Experiments test predictions. These predictions are often numerical, meaning that, as scientists gather data, they expect the numbers to break down in a certain way. Real-world data rarely match exactly the predictions scientists make, so scientists need a test to tell them whether the difference between observed and expected numbers is because of random chance, or because of some unforeseen factor that will force the scientist to adjust the underlying theory. A chi-square test is a statistical tool that scientists use for this purpose.
The Type of Data Required
You need categorical data to use a chi-square test. An example of categorical data is the number of people who answered a question "yes" versus the number of people who answered the question "no" (two categories), or the numbers of frogs in a population that are green, yellow or gray (three categories). You cannot use a chi-square test on continuous data, such as might be collected from a survey asking people how tall they are. From such a survey, you would get a broad range of heights. However, if you divided the heights into categories such as "under 6 feet tall" and "6 feet tall and over," you could then use a chi-square test on the data.
The Goodness-of-Fit Test
A goodness-of-fit test is a common, and perhaps the simplest, test performed using the chi-square statistic. In a goodness-of-fit test, the scientist makes a specific prediction about the numbers she expects to see in each category of her data. She then collects real-world data -- called observed data -- and uses the chi-square test to see whether the observed data match her expectations.
For example, imagine a biologist is studying the inheritance patterns in a species of frog. Among 100 offspring of a set of frog parents, the biologist's genetic model leads her to expect 25 yellow offspring, 50 green offspring and 25 gray offspring. What she actually observes is 20 yellow offspring, 52 green offspring and 28 gray offspring. Is her prediction supported or is her genetic model incorrect? She can use a chi-square test to find out.
Calculating the Chi-Square Statistic
Begin calculating the chi-square statistic by subtracting each expected value from its corresponding observed value and squaring each result. The calculation for the example of the frog offspring would look like this:
yellow = (20 - 25)^2 = 25 green = (52 - 50)^2 = 4 gray = (28 - 25)^2 = 9
Now divide each result by its corresponding expected value.
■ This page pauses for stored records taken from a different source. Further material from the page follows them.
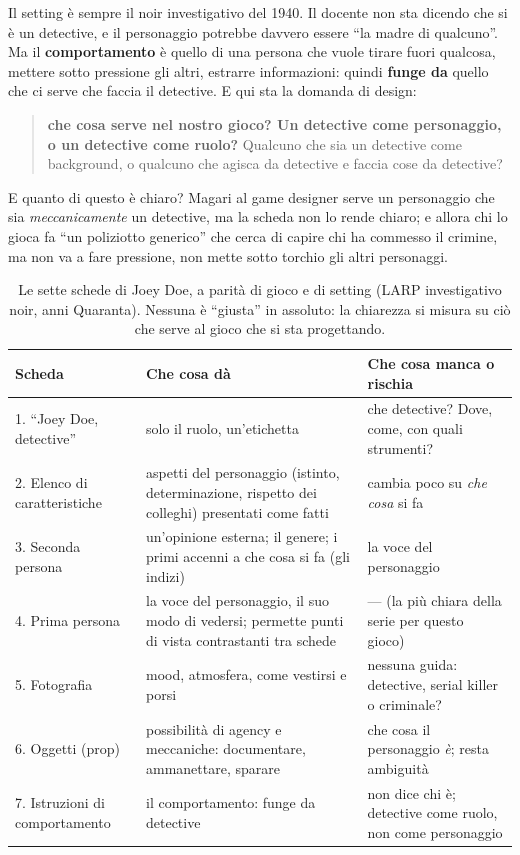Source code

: Il setting è sempre il noir investigativo del 1940. Il docente non sta dicendo che
si è un detective, e il personaggio potrebbe davvero essere ``la madre di qualcuno''.
Ma il \textbf{comportamento} è quello di una persona che vuole tirare fuori qualcosa,
mettere sotto pressione gli altri, estrarre informazioni: quindi \textbf{funge da}
quello che ci serve che faccia il detective. E qui sta la domanda di design:
\begin{quote}
\textbf{che cosa serve nel nostro gioco? Un detective come personaggio, o un
detective come ruolo?} Qualcuno che sia un detective come background, o qualcuno che
agisca da detective e faccia cose da detective?
\end{quote}
E quanto di questo è chiaro? Magari al game designer serve un personaggio che sia
\emph{meccanicamente} un detective, ma la scheda non lo rende chiaro; e allora chi
lo gioca fa ``un poliziotto generico'' che cerca di capire chi ha commesso il
crimine, ma non va a fare pressione, non mette sotto torchio gli altri personaggi.

\begin{table}[htbp]
\centering
\small
\begin{tabular}{@{}p{2.9cm}p{5.0cm}p{5.2cm}@{}}
\toprule
\textbf{Scheda} & \textbf{Che cosa dà} & \textbf{Che cosa manca o rischia} \\
\midrule
1. ``Joey Doe, detective'' & solo il ruolo, un'etichetta & che detective? Dove, come,
con quali strumenti? \\
2. Elenco di caratteristiche & aspetti del personaggio (istinto, determinazione,
rispetto dei colleghi) presentati come fatti & cambia poco su \emph{che cosa} si fa \\
3. Seconda persona & un'opinione esterna; il genere; i primi accenni a che cosa si
fa (gli indizi) & la voce del personaggio \\
4. Prima persona & la voce del personaggio, il suo modo di vedersi; permette punti
di vista contrastanti tra schede & --- (la più chiara della serie per questo
gioco) \\
5. Fotografia & mood, atmosfera, come vestirsi e porsi & nessuna guida: detective,
serial killer o criminale? \\
6. Oggetti (prop) & possibilità di agency e meccaniche: documentare, ammanettare,
sparare & che cosa il personaggio \emph{è}; resta ambiguità \\
7. Istruzioni di comportamento & il comportamento: funge da detective & non dice
chi è; detective come ruolo, non come personaggio \\
\bottomrule
\end{tabular}
\caption{Le sette schede di Joey Doe, a parità di gioco e di setting (LARP
investigativo noir, anni Quaranta). Nessuna è ``giusta'' in assoluto: la chiarezza
si misura su ciò che serve al gioco che si sta progettando.}
\label{a4:tab:joey}
\end{table}


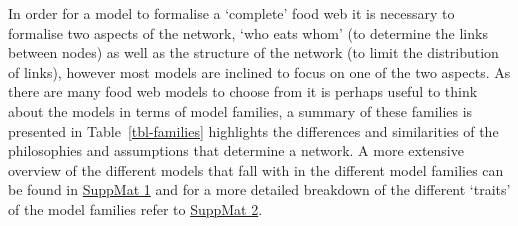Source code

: \documentclass[
]{article}
\begin{document}
In order for a model to formalise a `complete' food web it is necessary
to formalise two aspects of the network, `who eats whom' (to determine
the links between nodes) as well as the structure of the network (to
limit the distribution of links), however most models are inclined to
focus on one of the two aspects. As there are many food web models to
choose from it is perhaps useful to think about the models in terms of
model families, a summary of these families is presented in
Table~\ref{tbl-families} highlights the differences and similarities of
the philosophies and assumptions that determine a network. A more
extensive overview of the different models that fall with in the
different model families can be found in
\href{https://beckslab.github.io/ms_t_is_for_topology/notebooks/model_descriptions-preview.html}{SuppMat
1} and for a more detailed breakdown of the different `traits' of the
model families refer to
\href{https://beckslab.github.io/ms_t_is_for_topology/notebooks/model_qualitative-preview.html}{SuppMat
2}.
\end{document}
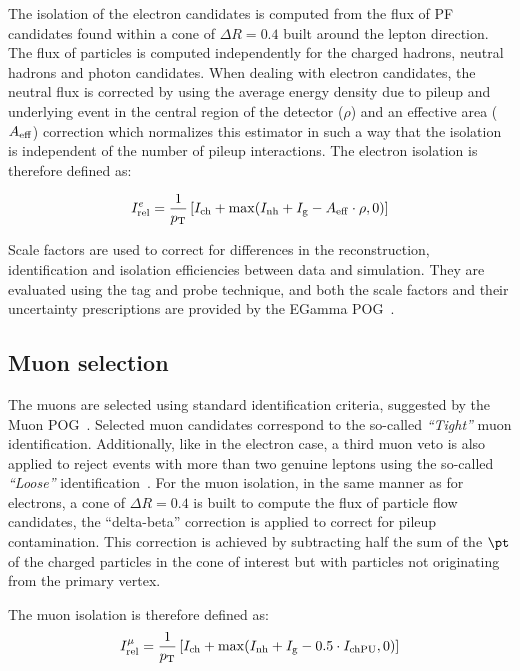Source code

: The isolation of the electron candidates is computed from the flux of PF candidates found within a cone of $\Delta R = 0.4$ built around the lepton direction.
The flux of particles is computed independently for the charged hadrons, neutral hadrons and photon candidates. When dealing with electron candidates, the neutral flux is corrected by using the average energy density due to
pileup and underlying event in the central region of the detector ($\rho$)
and an effective area ($A_{\rm eff}$) correction which normalizes this
estimator in such a way that the isolation is independent of the number of pileup interactions. The electron isolation is therefore defined as:

\begin{equation}
I^{e}_{\rm rel}=\frac{1}{p_{\rm T}}  \left[ I_{\rm ch}+\max(I_{\rm nh}+I_{\rm g}-A_{\rm eff}\cdot\rho,0) \right]
\label{eq:eleisol}
\end{equation}

Scale factors are used to correct for differences in the reconstruction, 
identification and isolation efficiencies between data and simulation. They 
are evaluated using the tag and probe technique, and both the scale factors and 
their uncertainty prescriptions are provided by the EGamma POG~\cite{Twiki:EGammaSF2016}.
 

\subsection{Muon selection}
The muons are selected using standard identification criteria, suggested by the Muon POG~\cite{Twiki:MuonRun2}. Selected muon candidates correspond to the so-called {\em``Tight''} muon identification. Additionally, like in the electron case, a third muon veto is also applied to reject events with more than two genuine leptons using the so-called {\em``Loose''} identification~\cite{Twiki:MuonRun2}. 
For the muon isolation, in the same manner as for electrons, a cone of $\Delta R = 0.4$ is built to compute the flux of particle flow candidates,
the ``delta-beta'' correction is applied to correct for pileup contamination. This correction is achieved by subtracting half the sum of the $\pt$ of the charged particles in the cone of interest but with particles not originating from the primary vertex.

The muon isolation is therefore defined as:
\begin{equation}
I^{\mu}_{\rm rel}=\frac{1}{p_{\rm T}}  \left[ I_{\rm ch}+\max(I_{\rm nh}+I_{\rm g}-0.5\cdot I_{\rm chPU} ,0) \right]
\label{eq:muisol}
\end{equation}
 
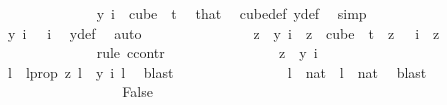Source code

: \begin{isabellebody}
\ \ \ \ \ \ \ \ \ \ \ \ \isamarkupfalse%
\ {\isachardoublequoteopen}y\ i\ {\isasymin}\ {\isacharparenleft}{\kern0pt}cube\ {}\ t{\isacharparenright}{\kern0pt}{\isachardoublequoteclose}\ \isamarkupfalse%
\ that\ \isamarkupfalse%
\ cube{\isacharunderscore}{\kern0pt}def\ y{\isacharunderscore}{\kern0pt}def\ \isamarkupfalse%
\ simp\isanewline
\ \ \ \ \ \ \ \ \ \ \ \ \isamarkupfalse%
\ \isamarkupfalse%
\ {\isachardoublequoteopen}y\ i\ {}\ {\isacharequal}{\kern0pt}\ i{\isachardoublequoteclose}\ \isamarkupfalse%
\ y{\isacharunderscore}{\kern0pt}def\ \isamarkupfalse%
\ auto\isanewline
\ \ \ \ \ \ \ \ \ \ \ \ \isamarkupfalse%
\ \isamarkupfalse%
\ {\isachardoublequoteopen}z\ {\isacharequal}{\kern0pt}\ y\ i{\isachardoublequoteclose}\ \ {\isachardoublequoteopen}z\ {\isasymin}\ cube\ {}\ t{\isachardoublequoteclose}\ \ {\isachardoublequoteopen}z\ {}\ {\isacharequal}{\kern0pt}\ i{\isachardoublequoteclose}\ \ z\isanewline
\ \ \ \ \ \ \ \ \ \ \ \ \isamarkupfalse%
\ {\isacharparenleft}{\kern0pt}rule\ ccontr{\isacharparenright}{\kern0pt}\isanewline
\ \ \ \ \ \ \ \ \ \ \ \ \ \ \isamarkupfalse%
\ {\isachardoublequoteopen}z\ {\isasymnoteq}\ y\ i{\isachardoublequoteclose}\ \isanewline
\ \ \ \ \ \ \ \ \ \ \ \ \ \ \isamarkupfalse%
\ \isamarkupfalse%
\ l\ \ l{\isacharunderscore}{\kern0pt}prop{\isacharcolon}{\kern0pt}\ {\isachardoublequoteopen}z\ l\ {\isasymnoteq}\ y\ i\ l{\isachardoublequoteclose}\ \isamarkupfalse%
\ blast\isanewline
\ \ \ \ \ \ \ \ \ \ \ \ \ \ \isamarkupfalse%
\ {\isachardoublequoteopen}l\ {\isasymin}\ {\isacharbraceleft}{\kern0pt}{\isachardot}{\kern0pt}{\isachardot}{\kern0pt}{\isacharless}{\kern0pt}{}{\isacharcolon}{\kern0pt}{\isacharcolon}{\kern0pt}nat{\isacharbraceright}{\kern0pt}{\isachardoublequoteclose}\ {\isacharbar}{\kern0pt}\ {\isachardoublequoteopen}l\ {\isasymnotin}\ {\isacharbraceleft}{\kern0pt}{\isachardot}{\kern0pt}{\isachardot}{\kern0pt}{\isacharless}{\kern0pt}{}{\isacharcolon}{\kern0pt}{\isacharcolon}{\kern0pt}nat{\isacharbraceright}{\kern0pt}{\isachardoublequoteclose}\ \isamarkupfalse%
\ blast\isanewline
\ \ \ \ \ \ \ \ \ \ \ \ \ \ \isamarkupfalse%
\ \isamarkupfalse%
\ False\isanewline

\end{isabellebody}
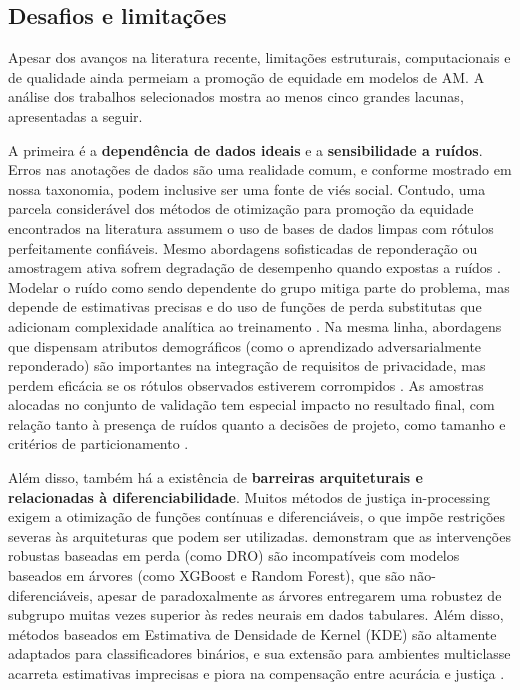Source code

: \subsection{Desafios e limitações}\label{sec:desafios_otim}

Apesar dos avanços na literatura recente, limitações estruturais, computacionais e de qualidade ainda permeiam a promoção de equidade em modelos de AM. A análise dos trabalhos selecionados mostra ao menos cinco grandes lacunas, apresentadas a seguir.

A primeira é a \textbf{dependência de dados ideais} e a  \textbf{sensibilidade a ruídos}. Erros nas anotações de dados são uma realidade comum, e conforme mostrado em nossa taxonomia, podem inclusive ser uma fonte de viés social. Contudo, uma parcela considerável dos métodos de otimização para promoção da equidade encontrados na literatura assumem o uso de bases de dados limpas com rótulos perfeitamente confiáveis. Mesmo abordagens sofisticadas de reponderação ou amostragem ativa sofrem degradação de desempenho quando expostas a ruídos \cite{pang2024fairness}. Modelar o ruído como sendo dependente do grupo mitiga parte do problema, mas depende de estimativas precisas e do uso de funções de perda substitutas que adicionam complexidade analítica ao treinamento \cite{wang2021fair}. Na mesma linha, abordagens que dispensam atributos demográficos (como o aprendizado adversarialmente reponderado) são importantes na integração de requisitos de privacidade, mas perdem eficácia se os rótulos observados estiverem corrompidos \cite{lahoti2020fairness}. As amostras alocadas no conjunto de validação tem especial impacto no resultado final, com relação tanto à presença de ruídos quanto a decisões de projeto, como tamanho e critérios de particionamento \cite{abernethy2020active}.

Além disso, também há a existência de \textbf{barreiras arquiteturais e relacionadas à diferenciabilidade}. Muitos métodos de justiça in-processing exigem a otimização de funções contínuas e diferenciáveis, o que impõe restrições severas às arquiteturas que podem ser utilizadas. \citet{gardner2022subgroup} demonstram que as intervenções robustas baseadas em perda (como DRO) são incompatíveis com modelos baseados em árvores (como XGBoost e Random Forest), que são não-diferenciáveis, apesar de paradoxalmente as árvores entregarem uma robustez de subgrupo muitas vezes superior às redes neurais em dados tabulares. Além disso, métodos baseados em Estimativa de Densidade de Kernel (KDE) são altamente adaptados para classificadores binários, e sua extensão para ambientes multiclasse acarreta estimativas imprecisas e piora na compensação entre acurácia e justiça \cite{cho2020fair}.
yellow = 25 ÷ 25 = 1 green = 4 ÷ 50 = 0.08 gray = 9 ÷ 25 = 0.36
Finally, add together the answers from the previous step.
chi-square = 1 + 0.08 + 0.36 = 1.44
Interpreting the Chi-Square Statistic
The chi-square statistic tells you how different your observed values were from your predicted values. The higher the number, the greater the difference. You can determine whether your chi-square value is too high or low enough to support your prediction by seeing whether it is below a certain critical value on a chi-square distribution table. This table matches chi-square values with probabilities, called p-values. Specifically, the table tells you the probability that the differences between your observed and expected values are simply due to random chance or whether some other factor is present. For a goodness-of-fit test, if the p-value is 0.05 or less, then you must reject your prediction.
You must determine the degrees of freedom (df) in your data before you can look up the critical chi-square value in a distribution table. Degrees of freedom are calculated by subtracting 1 from the number of categories in your data. There are three categories in this example, so there are 2 degrees of freedom. A glance at this chi-square distribution table tells you that, for 2 degrees of freedom, the critical value for a 0.05 probability is 5.99. This means that as long as your calculated chi-square value is less than 5.99, your expected values, and thus the underlying theory, are valid and supported. Since the chi-square statistic for the frog offspring data was 1.44, the biologist can accept her genetic model.